Suggested Treatments: Treatments with Some Research Support
Some psychotherapies do not focus on the traumatic event, but do help you process your reactions to the trauma and manage symptoms related to PTSD. The research behind these treatments not as strong as the research supporting trauma-focused psychotherapies (listed above). However, these psychotherapies may be a good option if you are not interested in trauma-focused psychotherapy, or if it is not available:
• Stress Inoculation Training (SIT). A cognitive-behavioral therapy that teaches skills and techniques to manage stress and reduce anxiety.
• Present-Centered Therapy (PCT). Focuses on current life problems that are related to PTSD.
• Interpersonal Psychotherapy (IPT). Focuses on the impact of trauma on interpersonal relationships.
There are also other medications that may be helpful, although the evidence behind them is not as strong as for SSRIs and SNRIs (listed above). These include:
• Nefazodone (serzone). A serotonin reuptake inhibitor (SRI) that works by changing the levels and activity of naturally occurring chemical signals in the brain.
• Imipramine (Tofranil). A tricyclic antidepressant (TCA) which acts by altering naturally occurring chemicals which help brain cells communicate and can lift mood.
• Phenelzine (Nardil). A monoamine oxidase inhibitor (MAOI) which inactivates a naturally-occurring enzyme which breaks down the neurotransmitters serotonin, norepinephrine and dopamine.
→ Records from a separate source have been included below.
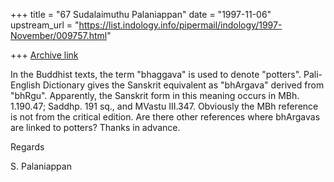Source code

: +++
title = "67 Sudalaimuthu Palaniappan"
date = "1997-11-06"
upstream_url = "https://list.indology.info/pipermail/indology/1997-November/009757.html"

+++
[Archive link](https://list.indology.info/pipermail/indology/1997-November/009757.html)

In the Buddhist texts, the term "bhaggava" is used to denote "potters".
Pali-English Dictionary gives the Sanskrit equivalent as "bhArgava" derived
from "bhRgu". Apparently, the Sanskrit form in this meaning occurs in MBh.
1.190.47; Saddhp. 191 sq.,  and MVastu III.347. Obviously the MBh reference
is not from the critical edition. Are there other references where bhArgavas
are linked to potters? Thanks in advance.

Regards

S. Palaniappan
Other treatments: Treatments that do not yet have research support
There may be other options available such as certain complementary and integrative medicine approaches (like yoga, meditation, or acupuncture), biological treatments (like hyperbaric oxygen therapy or transcranial magnetic stimulation), or online treatment programs. These treatments do not have strong research behind them at this time, but you and your doctor can discuss the benefits and risks of these options to determine whether or not they are right for you.
Choosing a treatment
No one treatment is right for everyone. You can discuss treatment options with your health care provider, and determine which ones are best for you based on the benefits, risks, and side effects of each treatment. Some people are uncomfortable with the idea of seeking treatment because of concerns with stigma or worries about having to talk about difficult life experiences. However, treatment provides the opportunity to improve symptoms, personal and professional relationships, and quality of life.